My name is Kuniaki Saito. I'm from Boston University. I’d like to present our work, “Strong-Weak Distribution Alignment for Adaptive Object Detection”. My advisor is Kate Saenko. This is a joint work with Yoshitaka Ushiku and Tatsuya Harada.
The task we proposed in this work is domain adaptive object detection. The task is that we have source domain images. In this domain, we have images with annotated examples. In the target domain, we only have the images. The goal of this task is to develop an object detector that works well on the target domain.
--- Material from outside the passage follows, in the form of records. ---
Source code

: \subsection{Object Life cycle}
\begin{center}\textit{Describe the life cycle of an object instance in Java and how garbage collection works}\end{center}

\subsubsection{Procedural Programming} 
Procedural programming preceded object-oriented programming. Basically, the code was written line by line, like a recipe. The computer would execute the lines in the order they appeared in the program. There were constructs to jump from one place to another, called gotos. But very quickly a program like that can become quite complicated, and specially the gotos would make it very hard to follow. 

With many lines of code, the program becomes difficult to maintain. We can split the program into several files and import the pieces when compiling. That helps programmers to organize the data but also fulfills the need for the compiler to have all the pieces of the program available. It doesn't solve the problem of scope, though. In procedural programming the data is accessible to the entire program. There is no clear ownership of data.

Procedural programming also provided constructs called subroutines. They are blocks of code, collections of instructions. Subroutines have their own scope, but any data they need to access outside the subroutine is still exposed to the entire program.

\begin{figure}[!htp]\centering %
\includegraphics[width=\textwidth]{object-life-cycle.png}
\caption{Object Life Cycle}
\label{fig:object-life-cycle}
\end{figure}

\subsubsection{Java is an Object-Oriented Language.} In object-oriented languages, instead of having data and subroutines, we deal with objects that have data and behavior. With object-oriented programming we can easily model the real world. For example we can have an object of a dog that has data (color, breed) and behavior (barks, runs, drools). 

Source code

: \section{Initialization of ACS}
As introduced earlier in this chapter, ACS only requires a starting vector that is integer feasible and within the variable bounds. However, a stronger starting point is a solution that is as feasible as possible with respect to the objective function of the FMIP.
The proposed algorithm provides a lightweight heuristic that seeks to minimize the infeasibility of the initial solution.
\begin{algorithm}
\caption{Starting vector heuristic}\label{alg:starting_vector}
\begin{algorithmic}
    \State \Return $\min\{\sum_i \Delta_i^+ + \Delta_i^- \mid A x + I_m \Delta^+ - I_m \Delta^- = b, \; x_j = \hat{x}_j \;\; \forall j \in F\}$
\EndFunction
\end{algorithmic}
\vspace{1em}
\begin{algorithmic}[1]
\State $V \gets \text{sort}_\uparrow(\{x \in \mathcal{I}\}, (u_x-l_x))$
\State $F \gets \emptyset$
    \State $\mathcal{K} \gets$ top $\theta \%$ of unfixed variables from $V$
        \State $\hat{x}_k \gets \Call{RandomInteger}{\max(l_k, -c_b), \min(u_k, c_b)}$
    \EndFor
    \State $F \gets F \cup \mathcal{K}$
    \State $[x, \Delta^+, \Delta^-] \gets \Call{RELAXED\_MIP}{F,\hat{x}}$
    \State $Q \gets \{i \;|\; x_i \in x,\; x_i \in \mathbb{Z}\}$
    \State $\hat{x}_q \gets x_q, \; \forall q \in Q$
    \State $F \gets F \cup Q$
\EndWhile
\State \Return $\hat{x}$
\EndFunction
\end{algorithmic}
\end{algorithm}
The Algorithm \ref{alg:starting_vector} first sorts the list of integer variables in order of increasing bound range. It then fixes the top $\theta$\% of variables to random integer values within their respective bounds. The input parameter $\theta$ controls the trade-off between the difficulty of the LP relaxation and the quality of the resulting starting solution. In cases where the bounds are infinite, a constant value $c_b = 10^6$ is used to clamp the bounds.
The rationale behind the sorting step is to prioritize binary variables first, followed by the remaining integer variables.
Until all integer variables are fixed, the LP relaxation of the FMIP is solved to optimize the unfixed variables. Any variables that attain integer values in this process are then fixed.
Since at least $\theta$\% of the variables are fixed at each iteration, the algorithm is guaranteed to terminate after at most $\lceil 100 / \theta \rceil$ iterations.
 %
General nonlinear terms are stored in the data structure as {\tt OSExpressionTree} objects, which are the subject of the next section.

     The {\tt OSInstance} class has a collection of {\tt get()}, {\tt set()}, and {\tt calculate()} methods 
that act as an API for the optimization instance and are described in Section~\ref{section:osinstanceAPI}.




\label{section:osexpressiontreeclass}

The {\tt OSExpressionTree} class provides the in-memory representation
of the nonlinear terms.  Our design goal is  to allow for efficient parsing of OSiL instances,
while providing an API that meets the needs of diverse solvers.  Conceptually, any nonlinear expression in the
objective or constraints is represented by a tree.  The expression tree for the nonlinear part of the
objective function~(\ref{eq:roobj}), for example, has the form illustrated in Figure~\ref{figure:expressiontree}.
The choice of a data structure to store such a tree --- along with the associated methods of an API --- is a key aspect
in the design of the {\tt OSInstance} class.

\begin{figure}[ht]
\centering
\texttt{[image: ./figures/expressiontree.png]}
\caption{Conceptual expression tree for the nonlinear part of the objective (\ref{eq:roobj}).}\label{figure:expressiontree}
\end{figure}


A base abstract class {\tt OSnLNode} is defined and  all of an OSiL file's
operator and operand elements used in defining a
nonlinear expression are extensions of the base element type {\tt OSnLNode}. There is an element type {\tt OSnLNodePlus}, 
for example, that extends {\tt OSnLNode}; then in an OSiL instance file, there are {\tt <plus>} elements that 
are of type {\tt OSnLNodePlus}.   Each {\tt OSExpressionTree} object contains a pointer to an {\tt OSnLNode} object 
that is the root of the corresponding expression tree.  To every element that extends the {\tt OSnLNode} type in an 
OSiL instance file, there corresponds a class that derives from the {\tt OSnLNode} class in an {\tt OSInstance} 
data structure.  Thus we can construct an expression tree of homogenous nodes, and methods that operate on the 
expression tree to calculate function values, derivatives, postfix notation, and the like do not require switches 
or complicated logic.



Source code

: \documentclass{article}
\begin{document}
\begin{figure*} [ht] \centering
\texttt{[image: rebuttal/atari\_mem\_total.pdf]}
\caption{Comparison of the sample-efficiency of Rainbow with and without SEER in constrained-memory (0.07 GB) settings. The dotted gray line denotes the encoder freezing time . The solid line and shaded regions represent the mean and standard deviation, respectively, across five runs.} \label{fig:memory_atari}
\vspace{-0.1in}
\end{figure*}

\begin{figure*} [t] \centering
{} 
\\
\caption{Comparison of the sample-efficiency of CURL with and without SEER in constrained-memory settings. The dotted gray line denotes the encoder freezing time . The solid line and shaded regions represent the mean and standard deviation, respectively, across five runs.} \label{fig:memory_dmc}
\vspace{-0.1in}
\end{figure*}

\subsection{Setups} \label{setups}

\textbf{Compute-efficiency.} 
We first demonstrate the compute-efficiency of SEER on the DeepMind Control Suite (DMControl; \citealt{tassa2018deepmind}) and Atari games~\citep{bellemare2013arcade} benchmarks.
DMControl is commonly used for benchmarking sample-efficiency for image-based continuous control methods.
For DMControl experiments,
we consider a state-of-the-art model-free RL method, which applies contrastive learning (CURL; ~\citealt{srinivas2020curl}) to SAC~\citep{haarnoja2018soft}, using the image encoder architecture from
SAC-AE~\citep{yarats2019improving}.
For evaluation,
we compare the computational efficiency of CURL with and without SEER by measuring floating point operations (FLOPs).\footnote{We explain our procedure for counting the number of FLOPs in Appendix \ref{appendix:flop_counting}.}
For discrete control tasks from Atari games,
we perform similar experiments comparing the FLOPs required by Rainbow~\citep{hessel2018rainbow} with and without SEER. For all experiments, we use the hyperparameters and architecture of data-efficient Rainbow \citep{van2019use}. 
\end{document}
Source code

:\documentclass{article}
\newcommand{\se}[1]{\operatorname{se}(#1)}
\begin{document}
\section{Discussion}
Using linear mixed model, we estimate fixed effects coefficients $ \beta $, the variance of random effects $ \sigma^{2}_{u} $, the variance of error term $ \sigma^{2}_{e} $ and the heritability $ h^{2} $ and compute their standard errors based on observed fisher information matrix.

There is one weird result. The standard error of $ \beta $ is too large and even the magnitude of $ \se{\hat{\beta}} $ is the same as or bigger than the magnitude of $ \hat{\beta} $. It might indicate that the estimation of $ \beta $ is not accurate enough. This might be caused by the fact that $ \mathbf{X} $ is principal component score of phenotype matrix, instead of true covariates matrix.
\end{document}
The difficulty of the task is the differences of the domains. There are many parts of domain difference, such as the color of the images and the layer of the images can be different. Conventionally the domain adaptation is solved by adversarial running between feature extractor and domain classifier. In such method, the feature extractor is trying to fully align feature distribution between different domains. But what we found in this work is actually such full alignment can degrade the performance in domain adaptation. This is because the images from different domains have totally different layers. For example, the source domain can contain images focusing on only one object, whereas the target domain images can contain much more objects. So actually aligning feature distributions, in such cases actually degrades the performance. This is our motivation to start this work.
The way we solve this problem is we proposed weak alignment approach for domain adaptation. If we use existing domain classifier in this task, it will fully align feature distributions. But we designed a new loss to encourage weak alignment. We could align features, for example, that’s similar to the other domain. We focused on the examples similar to the other domain and we forced the feature extractor to align such features, and we achieved weak alignment. We could see great improvement through many datasets, such as adaptation between realistic images and artistic images. Also we could see the improvement in autonomous driving car dataset. The domain safety such as real image scenes to some different weather conditions, we could also see the improvement for synthetic to real adaptation.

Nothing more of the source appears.